Newcomb's Problem as an Epistemic Rorschach Test

D T

Rejected for the following reason(s):

This is an automated rejection. No LLM generated, assisted/co-written, or edited work.

Read full explanation

1. The Gnawing Feeling That Won't Go Away

I stumbled onto Newcomb's problem a few days ago via this Veritasium video and quickly realized that I was a one-boxer. It just made more sense to me given the circumstances. Still, I couldn't shake the gnawing feeling that my decision was irrational. My training as a natural scientist screamed "correlation doesn't equal causation, time flows linearly, magical thinking is a trap", and still I'd go for one box. How to justify this? At what point does an irrational decision become rational? That question doesn't make sense – which suggests the framing is wrong. Also, the decades-long debate and the near-even split between one-boxers and two-boxers both among professional philosophers (PhilPapers 2020) and the wider public (Guardian's poll 2016) are astonishing. There are smart and rational people on both sides of the aisle. What's going on here?

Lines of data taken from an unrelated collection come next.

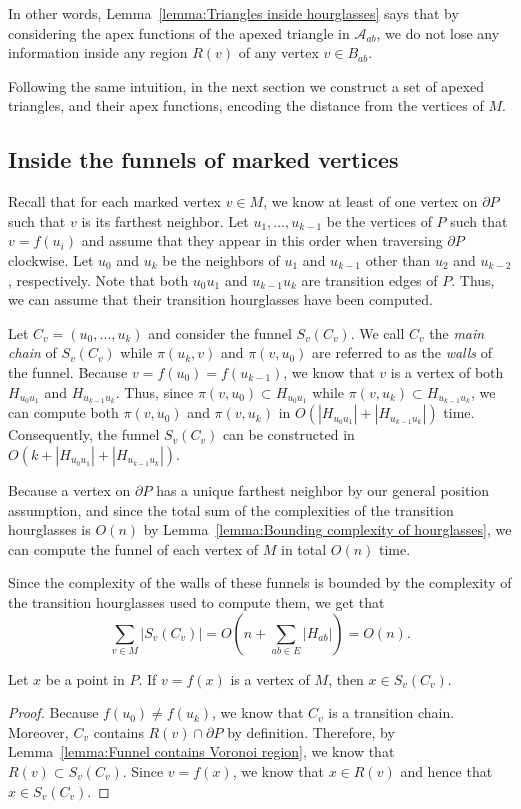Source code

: \documentclass[a4paper,UKenglish]{lipics}
\newcommand{\fn}[2]{\ensuremath{S_{\scriptscriptstyle #1}(#2)}}
\newcommand{\ff}[1]{\ensuremath{f(#1)}}
\newcommand{\p}[2]{\ensuremath{\pi(#1, #2)}}
\begin{document}
In other words, Lemma~\ref{lemma:Triangles inside hourglasses} says that by considering the apex functions of the apexed triangle in $\mathcal A_{ab}$, we do not lose any information inside any region $R(v)$ of any vertex $v\in B_{ab}$.

Following the same intuition, in the next section we construct a set of apexed triangles, and their apex functions, encoding the distance from the vertices of $M$.

\subsection{Inside the funnels of marked vertices}
Recall that for each marked vertex $v\in M$, we know at least of one vertex on $\partial P$ such that $v$ is its farthest neighbor.
Let $u_1, \ldots, u_{k-1}$ be the vertices of $P$ such that $v = \ff{u_i}$ and assume that they appear in this order when traversing $\partial P$ clockwise. Let $u_0$ and $u_k$ be the neighbors of $u_1$ and $u_{k-1}$ other than $u_2$ and $u_{k-2}$, respectively. Note that both $u_0 u_1$ and $u_{k-1}u_k$ are transition edges of $P$. Thus, we can assume that their transition hourglasses have been computed.

Let $C_v = (u_0, \ldots, u_k)$ and consider the funnel $\fn{v}{C_v}$.
We call $C_v$ the \emph{main chain} of $\fn{v}{C_v}$ while $\p{u_k}{ v}$ and $\p{v}{ u_0}$ are referred to as the \emph{walls} of the funnel.  
Because $v = \ff{u_0} = \ff{u_{k-1}}$, we know that $v$ is a vertex of both $H_{u_0 u_1}$ and  $H_{u_{k-1}u_k}$. 
Thus, since $\p{v}{ u_0}\subset H_{u_0u_1}$ while $\p{v}{u_k}\subset H_{u_{k-1}u_k}$, we can compute both $\p{v}{ u_0}$ and $\p{v}{u_k}$ in $O( |H_{u_0 u_1}| + |H_{u_{k-1}u_k}|)$ time.
Consequently, the funnel $\fn{v}{C_v}$ can be constructed in $O(k + |H_{u_0 u_1}| + |H_{u_{k-1}u_k}|)$. 

Because a vertex on $\partial P$ has a unique farthest neighbor by our general position assumption, and since the total sum of the complexities of the transition hourglasses is $O(n)$ by Lemma~\ref{lemma:Bounding complexity of hourglasses}, we can compute the funnel of each vertex of $M$ in total $O(n)$ time. 

Since the complexity of the walls of these funnels is bounded by the complexity of the transition hourglasses used to compute them, we get that $$\sum_{v\in M} |\fn{v}{C_v}|  = O\left(n + \sum_{ab\in E} |H_{ab}|\right) = O(n).$$

\begin{lemma}\label{lemma:Farthest points from marked are in funnel}
Let $x$ be a point in $P$. If $v = \ff{x}$ is a vertex of $M$, then $x\in \fn{v}{C_v}$.
\end{lemma}
\begin{proof}
Because $\ff{u_0} \neq \ff{u_k}$, we know that $C_v$ is a transition chain. Moreover, $C_v$ contains $R(v)\cap \partial P$ by definition. Therefore, by Lemma~\ref{lemma:Funnel contains Voronoi region}, we know that $R(v)\subset \fn{v}{C_v}$.
Since $v = \ff{x}$, we know that $x\in R(v)$ and hence that $x \in \fn{v}{C_v}$. 
\end{proof}
\end{document}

This post argues that the one-box/two-box disagreement has a dimension that decision theory alone doesn't capture. Underneath the formal arguments, there's a more fundamental split about how to interpret the premises – not whether you believe them, but what accepting them means for the world you live in. I think this is better framed as a question of epistemic temperament than of rational strategy. In this case, both positions are actually internally consistent, the "paradox" dissolves, and the ongoing debate is best viewed in a different light – not as a dispute about the right answer, but as two groups talking past each other about different things.

2. The Standard Framing

A short refresher on Newcomb's paradox: A predictor with a near-perfect track record has set up two boxes. Box A is transparent and contains $1,000. Box B is opaque and contains either $1,000,000 or nothing. You can take both boxes or only box B. If the predictor predicted you'd take only box B, it put the million inside. If it predicted you'd take both, it left box B empty. You know the predictor has been right in thousands of previous cases.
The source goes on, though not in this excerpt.